▶ **Task item**
Going from the line that contains "The total uncertainty" through the last line of the records, set down each line again exactly, both included, with pictures left out.

□ □ □ □ □

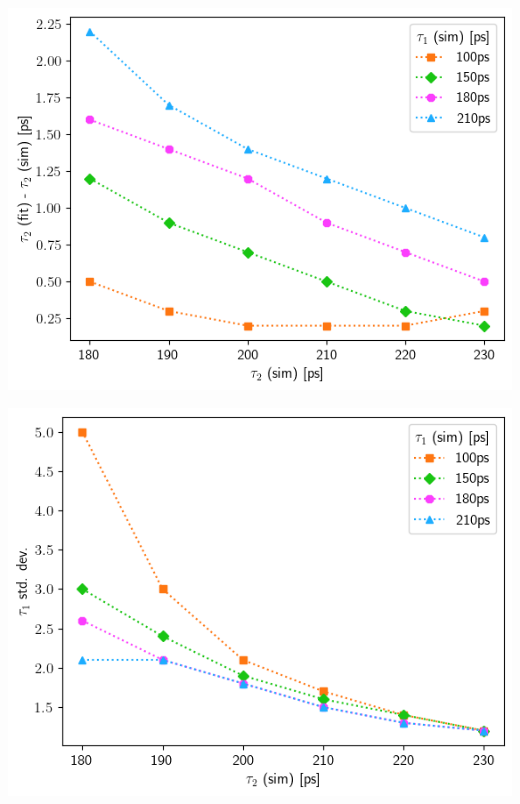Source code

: {\begin{minipage}{ .47\linewidth}
    \includegraphics[width=\linewidth]{Batch 3/single Gaussian IRF/t2-diff 2080.png}
    \label{fig:compirf-t2-2080}
\end{minipage}
\hfill
\begin{minipage}{ .47\linewidth}
    \includegraphics[width=\linewidth]{Batch 3/single Gaussian IRF/t2-err 2080.png}
    \label{fig:compirf-t2err-2080}
\end{minipage}
\begin{minipage}{ .47\linewidth}

\end{minipage}}
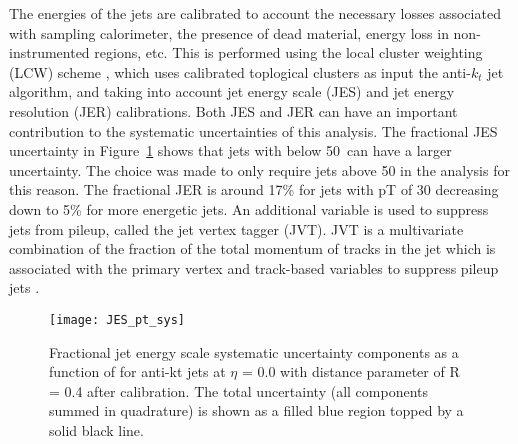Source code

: The energies of the jets are calibrated to  account the necessary losses associated with sampling calorimeter,
the presence of dead material,  energy loss in non-instrumented regions, etc. This is performed using the local cluster weighting
(LCW) scheme \cite{Aad:2016upyew}, which uses calibrated toplogical clusters as input the anti-$k_{t}$ jet algorithm,
and taking into account jet energy scale (JES) and jet energy resolution (JER) calibrations.
Both JES and JER can have an important contribution to the systematic uncertainties of this analysis.
The fractional JES uncertainty in Figure~\ref{fig:exp.JES_pt_sys} shows that jets with \pt below 50\GeV~can have a larger uncertainty.
The choice was made to only require jets above 50 \GeV in the analysis for this reason.
The fractional JER is around 17\% for jets with pT of 30 \GeV decreasing down to 5\% for more energetic jets.
An additional variable is used to suppress jets from pileup, called the jet vertex tagger (JVT).
JVT is a multivariate combination of the fraction of the total momentum of tracks in the jet which is associated with the primary vertex
and  track-based variables to suppress pileup jets \cite{ATL-PHYS-PUB-2015-034}. 

\begin{figure}[t!]
\centering
\texttt{[image: JES\_pt\_sys]}
\caption{Fractional jet energy scale systematic uncertainty components as a function of \pt for anti-kt jets at $\eta$ = 0.0 with distance parameter of R = 0.4 after calibration.
The total uncertainty (all components summed in quadrature) is shown as a filled blue region topped by a solid black line.}
\label{fig:exp.JES_pt_sys}
\end{figure} 


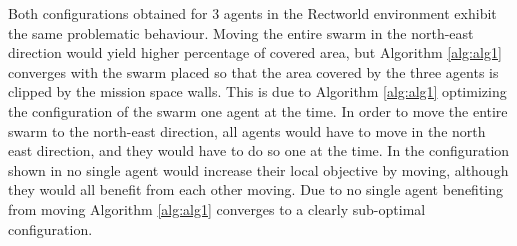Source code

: Both configurations obtained for 3 agents in the Rectworld environment exhibit the same problematic behaviour. Moving the entire swarm in the north-east direction would yield higher percentage of covered area,
but Algorithm \ref{alg:alg1} converges with the swarm placed so that the area covered by the three agents is clipped by the mission space walls. This is due to Algorithm \ref{alg:alg1} optimizing
the configuration of the swarm one agent at the time. In order to move the entire swarm to the north-east direction, all agents would have to move in the north east direction, and they
would have to do so one at the time. In the configuration shown in  no single agent would increase their local objective by moving, although they would all benefit from each other moving.
Due to no single agent benefiting from moving Algorithm \ref{alg:alg1} converges to a clearly sub-optimal configuration.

□ □ □ □ □

▶ **Your response**
The total uncertainty (all components summed in quadrature) is shown as a filled blue region topped by a solid black line.}
\label{fig:exp.JES_pt_sys}
\end{figure} 


Source code

: Both configurations obtained for 3 agents in the Rectworld environment exhibit the same problematic behaviour. Moving the entire swarm in the north-east direction would yield higher percentage of covered area,
but Algorithm \ref{alg:alg1} converges with the swarm placed so that the area covered by the three agents is clipped by the mission space walls. This is due to Algorithm \ref{alg:alg1} optimizing
the configuration of the swarm one agent at the time. In order to move the entire swarm to the north-east direction, all agents would have to move in the north east direction, and they
would have to do so one at the time. In the configuration shown in  no single agent would increase their local objective by moving, although they would all benefit from each other moving.
Due to no single agent benefiting from moving Algorithm \ref{alg:alg1} converges to a clearly sub-optimal configuration.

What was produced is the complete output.